__TASK TO COMPLETE__.
All that is needed is the listing, transcribed exactly and in full.
-- SOURCE DATA follows --
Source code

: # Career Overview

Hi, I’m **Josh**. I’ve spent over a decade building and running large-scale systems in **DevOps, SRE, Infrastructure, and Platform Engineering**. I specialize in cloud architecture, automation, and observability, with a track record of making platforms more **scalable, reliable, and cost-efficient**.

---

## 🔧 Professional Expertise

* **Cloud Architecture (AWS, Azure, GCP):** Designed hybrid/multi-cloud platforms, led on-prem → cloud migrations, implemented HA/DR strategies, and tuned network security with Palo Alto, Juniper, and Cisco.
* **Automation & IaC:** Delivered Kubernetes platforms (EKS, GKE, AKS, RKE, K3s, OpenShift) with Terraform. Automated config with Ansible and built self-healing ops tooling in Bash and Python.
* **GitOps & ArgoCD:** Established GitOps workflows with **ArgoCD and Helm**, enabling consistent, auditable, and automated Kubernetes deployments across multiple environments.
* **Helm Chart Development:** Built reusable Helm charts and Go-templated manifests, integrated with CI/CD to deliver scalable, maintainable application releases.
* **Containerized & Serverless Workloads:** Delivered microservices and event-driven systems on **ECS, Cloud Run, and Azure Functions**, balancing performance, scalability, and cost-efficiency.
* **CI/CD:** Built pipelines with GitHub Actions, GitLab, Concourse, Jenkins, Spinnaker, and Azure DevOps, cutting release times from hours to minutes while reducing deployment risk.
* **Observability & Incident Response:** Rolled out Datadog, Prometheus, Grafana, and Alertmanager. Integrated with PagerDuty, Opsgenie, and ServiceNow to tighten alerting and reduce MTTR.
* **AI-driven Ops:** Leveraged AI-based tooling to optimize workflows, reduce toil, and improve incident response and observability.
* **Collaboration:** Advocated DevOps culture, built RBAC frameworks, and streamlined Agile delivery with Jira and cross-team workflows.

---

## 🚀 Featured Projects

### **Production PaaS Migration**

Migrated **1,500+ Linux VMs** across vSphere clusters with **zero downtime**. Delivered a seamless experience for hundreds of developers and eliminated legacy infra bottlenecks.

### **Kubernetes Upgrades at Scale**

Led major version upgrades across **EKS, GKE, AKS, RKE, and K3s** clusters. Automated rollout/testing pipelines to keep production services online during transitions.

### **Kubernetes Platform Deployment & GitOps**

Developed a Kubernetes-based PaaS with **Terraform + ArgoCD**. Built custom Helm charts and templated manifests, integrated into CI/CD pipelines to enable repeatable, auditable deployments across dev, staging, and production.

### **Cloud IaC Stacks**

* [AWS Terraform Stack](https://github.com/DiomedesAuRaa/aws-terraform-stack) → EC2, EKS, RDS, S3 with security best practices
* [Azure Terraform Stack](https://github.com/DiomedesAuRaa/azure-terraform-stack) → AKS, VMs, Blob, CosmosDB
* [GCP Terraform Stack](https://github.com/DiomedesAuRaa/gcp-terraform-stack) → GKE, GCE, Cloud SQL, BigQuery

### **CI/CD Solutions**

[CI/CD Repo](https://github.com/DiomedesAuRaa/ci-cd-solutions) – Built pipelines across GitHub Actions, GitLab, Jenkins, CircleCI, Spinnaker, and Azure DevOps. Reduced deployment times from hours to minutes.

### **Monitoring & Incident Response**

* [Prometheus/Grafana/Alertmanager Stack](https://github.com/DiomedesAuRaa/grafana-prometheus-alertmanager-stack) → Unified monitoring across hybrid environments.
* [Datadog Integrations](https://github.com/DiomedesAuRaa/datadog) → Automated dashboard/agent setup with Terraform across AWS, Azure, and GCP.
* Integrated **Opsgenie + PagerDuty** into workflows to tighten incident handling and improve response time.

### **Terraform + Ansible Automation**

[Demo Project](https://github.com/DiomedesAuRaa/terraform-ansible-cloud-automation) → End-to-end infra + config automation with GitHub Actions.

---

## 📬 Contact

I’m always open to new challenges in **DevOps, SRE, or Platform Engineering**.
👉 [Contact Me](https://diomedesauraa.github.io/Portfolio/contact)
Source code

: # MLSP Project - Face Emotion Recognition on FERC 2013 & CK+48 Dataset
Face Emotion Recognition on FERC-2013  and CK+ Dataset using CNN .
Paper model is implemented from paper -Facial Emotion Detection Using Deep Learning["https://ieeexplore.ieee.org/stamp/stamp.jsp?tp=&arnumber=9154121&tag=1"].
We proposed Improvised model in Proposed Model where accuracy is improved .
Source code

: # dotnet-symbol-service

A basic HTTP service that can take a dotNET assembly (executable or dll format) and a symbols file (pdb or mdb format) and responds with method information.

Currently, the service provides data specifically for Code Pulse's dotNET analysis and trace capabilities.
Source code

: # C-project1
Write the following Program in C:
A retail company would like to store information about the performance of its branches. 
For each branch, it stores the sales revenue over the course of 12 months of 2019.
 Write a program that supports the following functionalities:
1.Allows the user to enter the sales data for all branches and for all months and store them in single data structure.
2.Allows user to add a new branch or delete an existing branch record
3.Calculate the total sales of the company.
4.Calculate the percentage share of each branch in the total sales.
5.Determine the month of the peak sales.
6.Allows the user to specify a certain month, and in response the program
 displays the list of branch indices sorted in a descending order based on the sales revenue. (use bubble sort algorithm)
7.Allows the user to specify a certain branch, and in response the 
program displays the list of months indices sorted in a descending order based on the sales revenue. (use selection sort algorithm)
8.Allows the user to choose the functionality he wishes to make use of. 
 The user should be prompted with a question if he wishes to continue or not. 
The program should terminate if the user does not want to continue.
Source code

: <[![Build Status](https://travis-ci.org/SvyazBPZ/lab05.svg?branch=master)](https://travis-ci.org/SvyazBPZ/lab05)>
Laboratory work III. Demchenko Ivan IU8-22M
-- SOURCE DATA concluded --
__EXPECTED ANSWER__.
Source code

: # Career Overview

Hi, I’m **Josh**. I’ve spent over a decade building and running large-scale systems in **DevOps, SRE, Infrastructure, and Platform Engineering**. I specialize in cloud architecture, automation, and observability, with a track record of making platforms more **scalable, reliable, and cost-efficient**.

---

## 🔧 Professional Expertise

* **Cloud Architecture (AWS, Azure, GCP):** Designed hybrid/multi-cloud platforms, led on-prem → cloud migrations, implemented HA/DR strategies, and tuned network security with Palo Alto, Juniper, and Cisco.
* **Automation & IaC:** Delivered Kubernetes platforms (EKS, GKE, AKS, RKE, K3s, OpenShift) with Terraform. Automated config with Ansible and built self-healing ops tooling in Bash and Python.
* **GitOps & ArgoCD:** Established GitOps workflows with **ArgoCD and Helm**, enabling consistent, auditable, and automated Kubernetes deployments across multiple environments.
* **Helm Chart Development:** Built reusable Helm charts and Go-templated manifests, integrated with CI/CD to deliver scalable, maintainable application releases.
* **Containerized & Serverless Workloads:** Delivered microservices and event-driven systems on **ECS, Cloud Run, and Azure Functions**, balancing performance, scalability, and cost-efficiency.
* **CI/CD:** Built pipelines with GitHub Actions, GitLab, Concourse, Jenkins, Spinnaker, and Azure DevOps, cutting release times from hours to minutes while reducing deployment risk.
* **Observability & Incident Response:** Rolled out Datadog, Prometheus, Grafana, and Alertmanager. Integrated with PagerDuty, Opsgenie, and ServiceNow to tighten alerting and reduce MTTR.
* **AI-driven Ops:** Leveraged AI-based tooling to optimize workflows, reduce toil, and improve incident response and observability.
* **Collaboration:** Advocated DevOps culture, built RBAC frameworks, and streamlined Agile delivery with Jira and cross-team workflows.

---

## 🚀 Featured Projects

### **Production PaaS Migration**

Migrated **1,500+ Linux VMs** across vSphere clusters with **zero downtime**. Delivered a seamless experience for hundreds of developers and eliminated legacy infra bottlenecks.

### **Kubernetes Upgrades at Scale**

Led major version upgrades across **EKS, GKE, AKS, RKE, and K3s** clusters. Automated rollout/testing pipelines to keep production services online during transitions.

### **Kubernetes Platform Deployment & GitOps**

Developed a Kubernetes-based PaaS with **Terraform + ArgoCD**. Built custom Helm charts and templated manifests, integrated into CI/CD pipelines to enable repeatable, auditable deployments across dev, staging, and production.

### **Cloud IaC Stacks**

* [AWS Terraform Stack](https://github.com/DiomedesAuRaa/aws-terraform-stack) → EC2, EKS, RDS, S3 with security best practices
* [Azure Terraform Stack](https://github.com/DiomedesAuRaa/azure-terraform-stack) → AKS, VMs, Blob, CosmosDB
* [GCP Terraform Stack](https://github.com/DiomedesAuRaa/gcp-terraform-stack) → GKE, GCE, Cloud SQL, BigQuery

### **CI/CD Solutions**

[CI/CD Repo](https://github.com/DiomedesAuRaa/ci-cd-solutions) – Built pipelines across GitHub Actions, GitLab, Jenkins, CircleCI, Spinnaker, and Azure DevOps. Reduced deployment times from hours to minutes.

### **Monitoring & Incident Response**

* [Prometheus/Grafana/Alertmanager Stack](https://github.com/DiomedesAuRaa/grafana-prometheus-alertmanager-stack) → Unified monitoring across hybrid environments.
* [Datadog Integrations](https://github.com/DiomedesAuRaa/datadog) → Automated dashboard/agent setup with Terraform across AWS, Azure, and GCP.
* Integrated **Opsgenie + PagerDuty** into workflows to tighten incident handling and improve response time.

### **Terraform + Ansible Automation**

[Demo Project](https://github.com/DiomedesAuRaa/terraform-ansible-cloud-automation) → End-to-end infra + config automation with GitHub Actions.

---

## 📬 Contact

I’m always open to new challenges in **DevOps, SRE, or Platform Engineering**.
👉 [Contact Me](https://diomedesauraa.github.io/Portfolio/contact)
Source code

: # MLSP Project - Face Emotion Recognition on FERC 2013 & CK+48 Dataset
Face Emotion Recognition on FERC-2013  and CK+ Dataset using CNN .
Paper model is implemented from paper -Facial Emotion Detection Using Deep Learning["https://ieeexplore.ieee.org/stamp/stamp.jsp?tp=&arnumber=9154121&tag=1"].
We proposed Improvised model in Proposed Model where accuracy is improved .
Source code

: # dotnet-symbol-service

A basic HTTP service that can take a dotNET assembly (executable or dll format) and a symbols file (pdb or mdb format) and responds with method information.

Currently, the service provides data specifically for Code Pulse's dotNET analysis and trace capabilities.
Source code

: # C-project1
Write the following Program in C:
A retail company would like to store information about the performance of its branches. 
For each branch, it stores the sales revenue over the course of 12 months of 2019.
 Write a program that supports the following functionalities:
1.Allows the user to enter the sales data for all branches and for all months and store them in single data structure.
2.Allows user to add a new branch or delete an existing branch record
3.Calculate the total sales of the company.
4.Calculate the percentage share of each branch in the total sales.
5.Determine the month of the peak sales.
6.Allows the user to specify a certain month, and in response the program
 displays the list of branch indices sorted in a descending order based on the sales revenue. (use bubble sort algorithm)
7.Allows the user to specify a certain branch, and in response the 
program displays the list of months indices sorted in a descending order based on the sales revenue. (use selection sort algorithm)
8.Allows the user to choose the functionality he wishes to make use of. 
 The user should be prompted with a question if he wishes to continue or not. 
The program should terminate if the user does not want to continue.
Source code

: <[![Build Status](https://travis-ci.org/SvyazBPZ/lab05.svg?branch=master)](https://travis-ci.org/SvyazBPZ/lab05)>
Laboratory work III. Demchenko Ivan IU8-22M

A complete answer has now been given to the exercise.